The rest of the code will look like this:

sql_conn = odbc.connect('DRIVER={ODBC Driver 17 for SQL Server}; SERVER=*******; DATABASE=COVID-19;   Trusted_Connection=yes')
url='https://raw.githubusercontent.com/CSSEGISandData/COVID-19/master/csse_covid_19_data/csse_covid_19_time_series/time_series_covid19_confirmed_global.csv'
response = requests.get(url)
with open(os.path.join("C:\Covid-19 Data Proyect\RawData", "time_series_covid19_confirmed_global.csv"), 'wb') as f:
    f.write(response.content)
pd_data = pd.read_csv (r'C:\Covid-19 Data Proyect\RawData\time_series_covid19_confirmed_global.csv', encoding='utf-8')
pd_unpivoted_data = pd.melt(pd_data,id_vars=['Province/State','Country/Region','Lat','Long'], var_name='Date', value_name='Value')
pd_unpivoted_data.to_csv(r'C:\Covid-19 Data Proyect\RawData\time_series_covid19_confirmed_global_UNPIVOT.csv')
unpivoted_file = open('C:/Covid-19 Data Proyect/RawData/time_series_covid19_confirmed_global_UNPIVOT.csv','r', encoding='utf-8')
unpivoted_data = csv.reader(unpivoted_file, delimiter=',')
next(unpivoted_data)
sql_conn.execute('Truncate table stg.JHUConfirmedGlobal')
sql_conn.commit()
for row in unpivoted_data:
    sql="""INSERT INTO stg.JHUConfirmedGlobal ([ProvinceState], [CountryRegion], Lat, Long, Date, Value)
         values('"""+row[1].replace("'","´")+"""','"""+row[2].replace("'","´")+"""',"""+row[3]+""","""+row[4]+""",'"""+row[5]+"""',"""+row[6]+""")"""
    print(sql)
    sql_conn.execute(sql)
    sql_conn.commit()
sql_conn.execute('exec stg.spNextProcess')
sql_conn.commit()
unpivoted_file.close()
sql_conn.close()

This is a basic example that we could use. At first, we downloaded the file and then we create another unpivoted file, we could delete the file after using it, but in this example, we suppose that we want to keep a history of the originals in the RawData folder since they weigh only a few KB and it is useful to be able to see what was it that we load in case of an error. In addition, the repository documentation clarifies that retroactive corrections can be made to the data, that is another good reason to save the originals for each day as it will allow us to make future comparisons. Knowing that the data can be corrected, the next step is to truncate the destination table, stg.JHUConfirmedGlobal, since we are going to do a full load instead of just loading the daily novelties. Then comes the insert loop. Finally, and if necessary, we can trigger any calculation or data movement that is necessary within the database. In the example, this is done by the stored procedure stg.spNextProcess.

The end result will look like this. The Date and Value columns now holds the unpivoted rows data:

Scheduling the process execution

Suppose we want to execute the load every day, once a day, and suppose that this should happen early in the morning. It could be at 8 am, to make sure that by 9 am everyone is working with updated data. How do we achieve this? There are several ways to do it:

The first option that comes to our mind as SQL Server users is to create an Agent Job. For this, we are going to open the Management Studio (SSMS) and in the Object Explorer we are going to go to SQL Server Agent, Jobs, right-click and select New Job.

In the job we are going to create a step of type Operating system (CmdExec) and in Command we are going to write “C:\ProgramData\Python\Python38-32\Python.exe” “C:\Covid-19 Data Project\p01_load_confirmed_world.py” with the path and name of the script that you have created.

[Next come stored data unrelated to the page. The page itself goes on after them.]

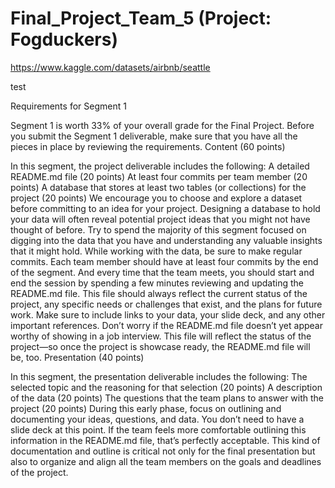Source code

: # Final_Project_Team_5 (Project: Fogduckers) 

https://www.kaggle.com/datasets/airbnb/seattle

test

Requirements for Segment 1

Segment 1 is worth 33% of your overall grade for the Final Project.
Before you submit the Segment 1 deliverable, make sure that you have all the pieces in place by reviewing the requirements.
Content (60 points)

In this segment, the project deliverable includes the following:
A detailed README.md file (20 points)
At least four commits per team member (20 points)
A database that stores at least two tables (or collections) for the project (20 points)
We encourage you to choose and explore a dataset before committing to an idea for your project. Designing a database to hold your data will often reveal potential project ideas that you might not have thought of before. Try to spend the majority of this segment focused on digging into the data that you have and understanding any valuable insights that it might hold.
While working with the data, be sure to make regular commits. Each team member should have at least four commits by the end of the segment. And every time that the team meets, you should start and end the session by spending a few minutes reviewing and updating the README.md file. This file should always reflect the current status of the project, any specific needs or challenges that exist, and the plans for future work. Make sure to include links to your data, your slide deck, and any other important references. Don’t worry if the README.md file doesn’t yet appear worthy of showing in a job interview. This file will reflect the status of the project—so once the project is showcase ready, the README.md file will be, too.
Presentation (40 points)

In this segment, the presentation deliverable includes the following:
The selected topic and the reasoning for that selection (20 points)
A description of the data (20 points)
The questions that the team plans to answer with the project (20 points)
During this early phase, focus on outlining and documenting your ideas, questions, and data. You don’t need to have a slide deck at this point. If the team feels more comfortable outlining this information in the README.md file, that’s perfectly acceptable. This kind of documentation and outline is critical not only for the final presentation but also to organize and align all the team members on the goals and deadlines of the project.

Finally, in the Schedules option, we are going to select the one we want to use, or we are going to create a new one for 8 am with the following options:

Of course, there are other scheduling tools if we do not want to use SQL Server jobs. A Python script can also be run from Windows Task Scheduler or from any other process scheduling tool such as ControlM.

With this last step, we have completed the development of the daily load. From now on, we only have to determine how we are going to use the information obtained so that it would be useful for end-users.